▼

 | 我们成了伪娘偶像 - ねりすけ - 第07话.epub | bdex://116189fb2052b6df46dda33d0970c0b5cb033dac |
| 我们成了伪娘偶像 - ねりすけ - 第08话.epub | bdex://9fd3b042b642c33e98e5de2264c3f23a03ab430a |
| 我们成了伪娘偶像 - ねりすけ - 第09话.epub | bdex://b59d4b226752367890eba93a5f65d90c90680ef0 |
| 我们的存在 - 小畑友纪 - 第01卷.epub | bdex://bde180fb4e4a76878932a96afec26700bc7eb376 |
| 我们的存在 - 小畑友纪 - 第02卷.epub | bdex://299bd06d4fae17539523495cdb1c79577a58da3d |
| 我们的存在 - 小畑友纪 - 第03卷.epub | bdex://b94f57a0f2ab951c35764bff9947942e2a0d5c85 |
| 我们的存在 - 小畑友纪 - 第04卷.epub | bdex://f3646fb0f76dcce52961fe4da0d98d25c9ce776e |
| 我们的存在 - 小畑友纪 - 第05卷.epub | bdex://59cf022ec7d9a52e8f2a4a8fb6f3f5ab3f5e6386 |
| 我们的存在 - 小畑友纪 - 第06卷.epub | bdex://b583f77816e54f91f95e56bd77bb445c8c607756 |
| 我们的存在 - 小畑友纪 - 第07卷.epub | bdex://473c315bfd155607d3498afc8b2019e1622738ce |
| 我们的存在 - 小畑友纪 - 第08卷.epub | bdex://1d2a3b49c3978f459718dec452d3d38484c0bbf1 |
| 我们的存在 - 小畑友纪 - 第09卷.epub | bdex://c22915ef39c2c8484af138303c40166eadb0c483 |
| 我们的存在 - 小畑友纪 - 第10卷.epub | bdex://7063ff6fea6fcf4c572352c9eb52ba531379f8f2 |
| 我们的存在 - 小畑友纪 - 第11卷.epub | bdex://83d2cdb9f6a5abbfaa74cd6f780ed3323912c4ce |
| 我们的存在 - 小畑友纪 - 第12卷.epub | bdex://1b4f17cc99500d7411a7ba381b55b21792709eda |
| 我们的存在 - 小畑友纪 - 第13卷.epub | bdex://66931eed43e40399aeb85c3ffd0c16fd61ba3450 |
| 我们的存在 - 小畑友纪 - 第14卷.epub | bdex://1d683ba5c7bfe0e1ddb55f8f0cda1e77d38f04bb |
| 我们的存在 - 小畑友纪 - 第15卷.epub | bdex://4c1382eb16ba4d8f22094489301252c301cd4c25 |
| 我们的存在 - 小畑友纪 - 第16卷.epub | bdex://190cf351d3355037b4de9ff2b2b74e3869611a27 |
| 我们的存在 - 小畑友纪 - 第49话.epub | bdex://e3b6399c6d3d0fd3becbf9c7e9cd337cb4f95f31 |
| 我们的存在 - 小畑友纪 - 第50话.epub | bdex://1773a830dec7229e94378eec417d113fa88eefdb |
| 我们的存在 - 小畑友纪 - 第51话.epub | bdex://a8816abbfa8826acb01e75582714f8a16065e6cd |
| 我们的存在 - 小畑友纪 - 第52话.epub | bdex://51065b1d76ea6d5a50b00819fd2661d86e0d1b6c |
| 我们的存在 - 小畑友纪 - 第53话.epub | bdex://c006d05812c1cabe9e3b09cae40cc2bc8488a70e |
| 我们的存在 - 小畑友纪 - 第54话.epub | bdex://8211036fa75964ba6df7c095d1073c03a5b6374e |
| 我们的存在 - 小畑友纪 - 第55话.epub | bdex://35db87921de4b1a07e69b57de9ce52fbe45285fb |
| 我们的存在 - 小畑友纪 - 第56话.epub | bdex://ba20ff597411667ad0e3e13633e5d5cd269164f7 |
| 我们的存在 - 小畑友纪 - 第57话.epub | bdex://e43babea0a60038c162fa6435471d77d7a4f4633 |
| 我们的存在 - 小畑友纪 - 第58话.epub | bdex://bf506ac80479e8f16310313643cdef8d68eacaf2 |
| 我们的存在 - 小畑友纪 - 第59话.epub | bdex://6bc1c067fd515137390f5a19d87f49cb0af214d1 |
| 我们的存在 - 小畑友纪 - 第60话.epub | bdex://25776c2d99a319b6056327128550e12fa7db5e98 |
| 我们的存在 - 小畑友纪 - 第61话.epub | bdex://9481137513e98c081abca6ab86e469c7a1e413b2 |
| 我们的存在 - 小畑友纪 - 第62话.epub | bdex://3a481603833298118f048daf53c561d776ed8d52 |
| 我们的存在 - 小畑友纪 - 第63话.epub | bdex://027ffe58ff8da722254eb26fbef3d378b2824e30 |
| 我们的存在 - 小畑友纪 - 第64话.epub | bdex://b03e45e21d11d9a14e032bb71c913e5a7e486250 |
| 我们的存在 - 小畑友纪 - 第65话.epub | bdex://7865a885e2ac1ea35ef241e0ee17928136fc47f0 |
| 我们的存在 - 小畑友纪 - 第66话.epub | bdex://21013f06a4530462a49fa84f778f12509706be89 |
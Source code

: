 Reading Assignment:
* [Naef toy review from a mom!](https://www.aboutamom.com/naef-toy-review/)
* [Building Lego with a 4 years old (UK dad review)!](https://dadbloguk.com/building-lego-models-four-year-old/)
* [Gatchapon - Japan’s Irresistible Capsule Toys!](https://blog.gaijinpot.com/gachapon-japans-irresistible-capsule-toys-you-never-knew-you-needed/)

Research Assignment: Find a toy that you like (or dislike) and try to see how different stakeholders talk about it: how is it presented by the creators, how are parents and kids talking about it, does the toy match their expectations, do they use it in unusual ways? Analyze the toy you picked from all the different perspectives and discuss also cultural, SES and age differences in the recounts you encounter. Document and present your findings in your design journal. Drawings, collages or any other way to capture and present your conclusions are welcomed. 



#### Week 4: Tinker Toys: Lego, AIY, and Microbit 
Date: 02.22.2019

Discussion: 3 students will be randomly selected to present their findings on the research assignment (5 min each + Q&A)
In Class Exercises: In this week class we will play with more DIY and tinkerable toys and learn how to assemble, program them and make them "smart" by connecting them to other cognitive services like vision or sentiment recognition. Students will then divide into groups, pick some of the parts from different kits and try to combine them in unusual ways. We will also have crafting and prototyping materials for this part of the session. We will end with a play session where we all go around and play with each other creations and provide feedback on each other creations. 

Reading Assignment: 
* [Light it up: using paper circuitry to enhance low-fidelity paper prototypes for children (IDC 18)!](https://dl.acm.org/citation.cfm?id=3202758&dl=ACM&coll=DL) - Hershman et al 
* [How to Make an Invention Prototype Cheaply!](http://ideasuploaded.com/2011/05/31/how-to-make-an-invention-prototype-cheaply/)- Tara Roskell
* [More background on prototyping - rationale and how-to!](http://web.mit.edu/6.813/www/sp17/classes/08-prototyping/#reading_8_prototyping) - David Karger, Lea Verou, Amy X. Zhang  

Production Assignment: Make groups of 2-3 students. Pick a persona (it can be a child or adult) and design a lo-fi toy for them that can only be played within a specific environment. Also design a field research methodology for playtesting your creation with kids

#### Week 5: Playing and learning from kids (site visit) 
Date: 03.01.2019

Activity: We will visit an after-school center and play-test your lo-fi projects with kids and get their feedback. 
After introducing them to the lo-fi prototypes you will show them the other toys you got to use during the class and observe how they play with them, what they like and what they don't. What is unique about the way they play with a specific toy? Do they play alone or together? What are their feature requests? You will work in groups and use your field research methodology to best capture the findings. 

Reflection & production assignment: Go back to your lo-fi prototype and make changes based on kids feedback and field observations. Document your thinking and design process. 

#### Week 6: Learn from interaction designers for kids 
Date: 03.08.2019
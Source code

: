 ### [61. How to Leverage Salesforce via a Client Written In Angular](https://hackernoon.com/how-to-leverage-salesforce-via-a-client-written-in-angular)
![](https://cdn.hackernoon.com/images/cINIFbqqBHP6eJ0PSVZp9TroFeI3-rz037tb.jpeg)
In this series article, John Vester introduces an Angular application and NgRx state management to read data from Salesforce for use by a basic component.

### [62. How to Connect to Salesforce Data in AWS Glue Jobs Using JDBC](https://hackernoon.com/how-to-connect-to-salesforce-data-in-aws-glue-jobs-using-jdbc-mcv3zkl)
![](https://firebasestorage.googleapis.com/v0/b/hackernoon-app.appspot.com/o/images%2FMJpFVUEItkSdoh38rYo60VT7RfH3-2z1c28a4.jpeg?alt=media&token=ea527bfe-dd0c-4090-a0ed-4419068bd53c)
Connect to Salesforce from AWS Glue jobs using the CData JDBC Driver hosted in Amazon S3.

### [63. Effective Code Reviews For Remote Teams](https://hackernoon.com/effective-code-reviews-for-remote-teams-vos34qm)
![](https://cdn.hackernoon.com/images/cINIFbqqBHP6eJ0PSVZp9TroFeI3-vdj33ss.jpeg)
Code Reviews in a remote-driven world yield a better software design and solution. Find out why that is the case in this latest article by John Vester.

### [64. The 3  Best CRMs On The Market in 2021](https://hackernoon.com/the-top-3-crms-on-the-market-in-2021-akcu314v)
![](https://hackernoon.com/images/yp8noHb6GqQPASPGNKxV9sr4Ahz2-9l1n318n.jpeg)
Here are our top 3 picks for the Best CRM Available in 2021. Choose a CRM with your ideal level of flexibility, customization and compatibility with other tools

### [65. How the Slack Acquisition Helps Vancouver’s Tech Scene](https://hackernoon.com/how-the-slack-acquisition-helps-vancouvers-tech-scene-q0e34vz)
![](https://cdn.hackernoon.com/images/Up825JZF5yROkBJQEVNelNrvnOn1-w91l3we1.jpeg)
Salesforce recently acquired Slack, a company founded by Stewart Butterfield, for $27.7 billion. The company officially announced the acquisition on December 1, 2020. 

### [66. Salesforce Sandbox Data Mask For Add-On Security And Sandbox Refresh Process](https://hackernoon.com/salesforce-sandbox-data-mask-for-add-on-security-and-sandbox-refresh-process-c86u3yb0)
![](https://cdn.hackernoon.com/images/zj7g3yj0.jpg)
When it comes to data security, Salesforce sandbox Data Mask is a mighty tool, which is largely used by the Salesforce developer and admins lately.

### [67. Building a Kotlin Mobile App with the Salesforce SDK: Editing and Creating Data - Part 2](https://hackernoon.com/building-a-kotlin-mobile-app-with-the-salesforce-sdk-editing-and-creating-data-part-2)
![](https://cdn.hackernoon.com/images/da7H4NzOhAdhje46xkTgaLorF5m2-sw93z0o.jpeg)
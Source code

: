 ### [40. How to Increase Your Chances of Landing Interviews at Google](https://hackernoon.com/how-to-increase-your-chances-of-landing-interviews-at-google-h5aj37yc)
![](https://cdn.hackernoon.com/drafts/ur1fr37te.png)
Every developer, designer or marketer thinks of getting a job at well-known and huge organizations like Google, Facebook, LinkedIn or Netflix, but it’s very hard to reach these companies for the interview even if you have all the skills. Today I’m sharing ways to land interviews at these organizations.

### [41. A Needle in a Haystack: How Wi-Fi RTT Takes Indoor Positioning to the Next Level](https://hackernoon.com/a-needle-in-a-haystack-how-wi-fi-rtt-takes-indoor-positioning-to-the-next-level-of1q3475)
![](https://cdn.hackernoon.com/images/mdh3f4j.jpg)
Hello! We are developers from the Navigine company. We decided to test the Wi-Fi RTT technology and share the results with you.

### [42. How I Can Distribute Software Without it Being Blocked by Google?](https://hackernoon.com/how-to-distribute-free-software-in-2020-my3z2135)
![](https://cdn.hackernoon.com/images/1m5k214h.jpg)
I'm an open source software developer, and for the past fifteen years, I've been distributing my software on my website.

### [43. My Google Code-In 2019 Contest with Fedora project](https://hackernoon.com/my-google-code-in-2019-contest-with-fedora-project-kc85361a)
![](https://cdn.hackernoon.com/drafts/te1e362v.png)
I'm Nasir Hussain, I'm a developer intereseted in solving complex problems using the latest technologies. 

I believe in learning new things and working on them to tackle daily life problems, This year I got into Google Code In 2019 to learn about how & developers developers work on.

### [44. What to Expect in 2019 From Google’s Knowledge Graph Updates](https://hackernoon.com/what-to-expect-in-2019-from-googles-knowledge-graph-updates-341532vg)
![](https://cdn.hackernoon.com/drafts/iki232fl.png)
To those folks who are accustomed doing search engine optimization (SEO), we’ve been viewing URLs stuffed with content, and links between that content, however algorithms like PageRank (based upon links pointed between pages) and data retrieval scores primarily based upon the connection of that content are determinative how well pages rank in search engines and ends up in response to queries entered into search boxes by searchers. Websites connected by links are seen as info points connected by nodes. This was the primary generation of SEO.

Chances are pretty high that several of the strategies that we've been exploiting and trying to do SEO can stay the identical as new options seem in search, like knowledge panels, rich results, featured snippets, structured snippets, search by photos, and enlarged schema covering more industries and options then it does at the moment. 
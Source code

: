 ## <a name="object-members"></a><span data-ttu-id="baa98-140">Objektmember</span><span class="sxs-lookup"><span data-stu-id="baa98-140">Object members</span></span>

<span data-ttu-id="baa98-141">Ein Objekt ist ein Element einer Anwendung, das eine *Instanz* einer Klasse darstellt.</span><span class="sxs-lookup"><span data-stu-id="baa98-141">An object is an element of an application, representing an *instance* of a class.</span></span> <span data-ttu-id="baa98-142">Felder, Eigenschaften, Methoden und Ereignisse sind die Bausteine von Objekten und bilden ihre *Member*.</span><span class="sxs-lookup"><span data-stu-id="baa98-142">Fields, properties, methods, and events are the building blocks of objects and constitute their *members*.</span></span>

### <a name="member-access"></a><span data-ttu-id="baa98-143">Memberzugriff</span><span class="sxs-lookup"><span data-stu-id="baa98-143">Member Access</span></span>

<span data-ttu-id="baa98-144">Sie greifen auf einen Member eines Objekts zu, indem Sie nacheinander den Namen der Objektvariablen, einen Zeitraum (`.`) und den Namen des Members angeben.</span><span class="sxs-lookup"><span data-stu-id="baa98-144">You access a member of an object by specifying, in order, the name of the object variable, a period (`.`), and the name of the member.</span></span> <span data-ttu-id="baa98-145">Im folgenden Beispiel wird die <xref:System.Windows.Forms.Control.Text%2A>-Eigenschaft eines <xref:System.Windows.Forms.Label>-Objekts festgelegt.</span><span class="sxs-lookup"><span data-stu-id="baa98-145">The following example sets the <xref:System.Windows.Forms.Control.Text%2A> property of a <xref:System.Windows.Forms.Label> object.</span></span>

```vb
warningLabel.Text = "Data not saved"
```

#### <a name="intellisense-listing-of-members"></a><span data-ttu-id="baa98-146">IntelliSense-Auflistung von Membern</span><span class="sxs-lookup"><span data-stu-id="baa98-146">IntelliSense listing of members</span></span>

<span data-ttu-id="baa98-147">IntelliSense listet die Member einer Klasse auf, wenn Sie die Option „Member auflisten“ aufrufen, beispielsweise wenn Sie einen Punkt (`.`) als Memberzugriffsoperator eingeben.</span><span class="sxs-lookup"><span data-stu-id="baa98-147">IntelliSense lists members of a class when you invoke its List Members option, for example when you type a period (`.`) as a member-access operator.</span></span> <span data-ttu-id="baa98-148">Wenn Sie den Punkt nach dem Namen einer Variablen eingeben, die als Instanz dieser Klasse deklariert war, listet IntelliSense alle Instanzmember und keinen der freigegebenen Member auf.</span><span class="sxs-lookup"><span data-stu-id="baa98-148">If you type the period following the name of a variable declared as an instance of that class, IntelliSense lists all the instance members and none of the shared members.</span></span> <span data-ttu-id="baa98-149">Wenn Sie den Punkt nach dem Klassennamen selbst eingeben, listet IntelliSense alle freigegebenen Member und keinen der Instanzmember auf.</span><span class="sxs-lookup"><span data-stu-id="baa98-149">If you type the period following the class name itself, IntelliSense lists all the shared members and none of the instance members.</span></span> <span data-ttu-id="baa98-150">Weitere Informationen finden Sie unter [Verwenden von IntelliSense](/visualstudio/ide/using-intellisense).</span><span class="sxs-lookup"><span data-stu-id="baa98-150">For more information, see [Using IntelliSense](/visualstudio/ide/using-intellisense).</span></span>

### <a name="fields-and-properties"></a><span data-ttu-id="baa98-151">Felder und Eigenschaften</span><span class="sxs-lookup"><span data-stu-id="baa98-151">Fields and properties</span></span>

▲

(THE PROBLEM) Search the entries for the string "learning" and return each line where it turns up.

(OUTPUT FOR THIS TASK)
#### Week 5: Playing and learning from kids (site visit) 
I believe in learning new things and working on them to tackle daily life problems, This year I got into Google Code In 2019 to learn about how & developers developers work on.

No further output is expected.